[Task instructions] Copy out each line of the data holding "companies".

Saved entries
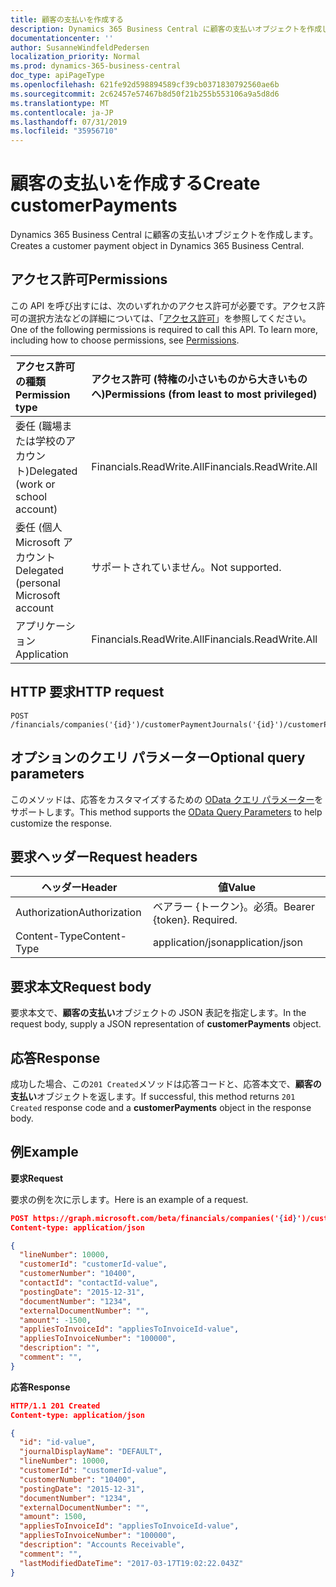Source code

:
 ```yaml
---
title: 顧客の支払いを作成する
description: Dynamics 365 Business Central に顧客の支払いオブジェクトを作成します。
documentationcenter: ''
author: SusanneWindfeldPedersen
localization_priority: Normal
ms.prod: dynamics-365-business-central
doc_type: apiPageType
ms.openlocfilehash: 621fe92d598894589cf39cb0371830792560ae6b
ms.sourcegitcommit: 2c62457e57467b8d50f21b255b553106a9a5d8d6
ms.translationtype: MT
ms.contentlocale: ja-JP
ms.lasthandoff: 07/31/2019
ms.locfileid: "35956710"
---
```

# <a name="create-customerpayments"></a><span data-ttu-id="68e8f-103">顧客の支払いを作成する</span><span class="sxs-lookup"><span data-stu-id="68e8f-103">Create customerPayments</span></span>
<span data-ttu-id="68e8f-104">Dynamics 365 Business Central に顧客の支払いオブジェクトを作成します。</span><span class="sxs-lookup"><span data-stu-id="68e8f-104">Creates a customer payment object in Dynamics 365 Business Central.</span></span>

## <a name="permissions"></a><span data-ttu-id="68e8f-105">アクセス許可</span><span class="sxs-lookup"><span data-stu-id="68e8f-105">Permissions</span></span>
<span data-ttu-id="68e8f-p101">この API を呼び出すには、次のいずれかのアクセス許可が必要です。アクセス許可の選択方法などの詳細については、「[アクセス許可](/graph/permissions-reference)」を参照してください。</span><span class="sxs-lookup"><span data-stu-id="68e8f-p101">One of the following permissions is required to call this API. To learn more, including how to choose permissions, see [Permissions](/graph/permissions-reference).</span></span>

|<span data-ttu-id="68e8f-108">アクセス許可の種類</span><span class="sxs-lookup"><span data-stu-id="68e8f-108">Permission type</span></span> |<span data-ttu-id="68e8f-109">アクセス許可 (特権の小さいものから大きいものへ)</span><span class="sxs-lookup"><span data-stu-id="68e8f-109">Permissions (from least to most privileged)</span></span>|
|:---------------|:------------------------------------------|
|<span data-ttu-id="68e8f-110">委任 (職場または学校のアカウント)</span><span class="sxs-lookup"><span data-stu-id="68e8f-110">Delegated (work or school account)</span></span>|<span data-ttu-id="68e8f-111">Financials.ReadWrite.All</span><span class="sxs-lookup"><span data-stu-id="68e8f-111">Financials.ReadWrite.All</span></span> |
|<span data-ttu-id="68e8f-112">委任 (個人 Microsoft アカウント</span><span class="sxs-lookup"><span data-stu-id="68e8f-112">Delegated (personal Microsoft account</span></span>|<span data-ttu-id="68e8f-113">サポートされていません。</span><span class="sxs-lookup"><span data-stu-id="68e8f-113">Not supported.</span></span>|
|<span data-ttu-id="68e8f-114">アプリケーション</span><span class="sxs-lookup"><span data-stu-id="68e8f-114">Application</span></span>|<span data-ttu-id="68e8f-115">Financials.ReadWrite.All</span><span class="sxs-lookup"><span data-stu-id="68e8f-115">Financials.ReadWrite.All</span></span>|

## <a name="http-request"></a><span data-ttu-id="68e8f-116">HTTP 要求</span><span class="sxs-lookup"><span data-stu-id="68e8f-116">HTTP request</span></span>
```
POST /financials/companies('{id}')/customerPaymentJournals('{id}')/customerPayments('{id}')
```

## <a name="optional-query-parameters"></a><span data-ttu-id="68e8f-117">オプションのクエリ パラメーター</span><span class="sxs-lookup"><span data-stu-id="68e8f-117">Optional query parameters</span></span>
<span data-ttu-id="68e8f-118">このメソッドは、応答をカスタマイズするための [OData クエリ パラメーター](/graph/query-parameters)をサポートします。</span><span class="sxs-lookup"><span data-stu-id="68e8f-118">This method supports the [OData Query Parameters](/graph/query-parameters) to help customize the response.</span></span>

## <a name="request-headers"></a><span data-ttu-id="68e8f-119">要求ヘッダー</span><span class="sxs-lookup"><span data-stu-id="68e8f-119">Request headers</span></span>
|<span data-ttu-id="68e8f-120">ヘッダー</span><span class="sxs-lookup"><span data-stu-id="68e8f-120">Header</span></span>        |<span data-ttu-id="68e8f-121">値</span><span class="sxs-lookup"><span data-stu-id="68e8f-121">Value</span></span>                    |
|--------------|-------------------------|
|<span data-ttu-id="68e8f-122">Authorization</span><span class="sxs-lookup"><span data-stu-id="68e8f-122">Authorization</span></span> |<span data-ttu-id="68e8f-p102">ベアラー {トークン}。必須。</span><span class="sxs-lookup"><span data-stu-id="68e8f-p102">Bearer {token}. Required.</span></span>|
|<span data-ttu-id="68e8f-125">Content-Type</span><span class="sxs-lookup"><span data-stu-id="68e8f-125">Content-Type</span></span>  |<span data-ttu-id="68e8f-126">application/json</span><span class="sxs-lookup"><span data-stu-id="68e8f-126">application/json</span></span>         |

## <a name="request-body"></a><span data-ttu-id="68e8f-127">要求本文</span><span class="sxs-lookup"><span data-stu-id="68e8f-127">Request body</span></span>
<span data-ttu-id="68e8f-128">要求本文で、**顧客の支払い**オブジェクトの JSON 表記を指定します。</span><span class="sxs-lookup"><span data-stu-id="68e8f-128">In the request body, supply a JSON representation of **customerPayments** object.</span></span>

## <a name="response"></a><span data-ttu-id="68e8f-129">応答</span><span class="sxs-lookup"><span data-stu-id="68e8f-129">Response</span></span>
<span data-ttu-id="68e8f-130">成功した場合、この```201 Created```メソッドは応答コードと、応答本文で、**顧客の支払い**オブジェクトを返します。</span><span class="sxs-lookup"><span data-stu-id="68e8f-130">If successful, this method returns ```201 Created``` response code and a **customerPayments** object in the response body.</span></span>

## <a name="example"></a><span data-ttu-id="68e8f-131">例</span><span class="sxs-lookup"><span data-stu-id="68e8f-131">Example</span></span>

<span data-ttu-id="68e8f-132">**要求**</span><span class="sxs-lookup"><span data-stu-id="68e8f-132">**Request**</span></span>

<span data-ttu-id="68e8f-133">要求の例を次に示します。</span><span class="sxs-lookup"><span data-stu-id="68e8f-133">Here is an example of a request.</span></span>

```json
POST https://graph.microsoft.com/beta/financials/companies('{id}')/customerPaymentJournal('{id}')/customerPayments
Content-type: application/json

{
  "lineNumber": 10000,
  "customerId": "customerId-value",
  "customerNumber": "10400",
  "contactId": "contactId-value",
  "postingDate": "2015-12-31",
  "documentNumber": "1234",
  "externalDocumentNumber": "",
  "amount": -1500,
  "appliesToInvoiceId": "appliesToInvoiceId-value",
  "appliesToInvoiceNumber": "100000",
  "description": "",
  "comment": "",
}
```
<span data-ttu-id="68e8f-134">**応答**</span><span class="sxs-lookup"><span data-stu-id="68e8f-134">**Response**</span></span>

```json
HTTP/1.1 201 Created
Content-type: application/json

{
  "id": "id-value",
  "journalDisplayName": "DEFAULT",
  "lineNumber": 10000,
  "customerId": "customerId-value",
  "customerNumber": "10400",
  "postingDate": "2015-12-31",
  "documentNumber": "1234",
  "externalDocumentNumber": "",
  "amount": 1500,
  "appliesToInvoiceId": "appliesToInvoiceId-value",
  "appliesToInvoiceNumber": "100000",
  "description": "Accounts Receivable",
  "comment": "",
  "lastModifiedDateTime": "2017-03-17T19:02:22.043Z"
}
```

[Exercise result]
POST /financials/companies('{id}')/customerPaymentJournals('{id}')/customerPayments('{id}')
POST https://graph.microsoft.com/beta/financials/companies('{id}')/customerPaymentJournal('{id}')/customerPayments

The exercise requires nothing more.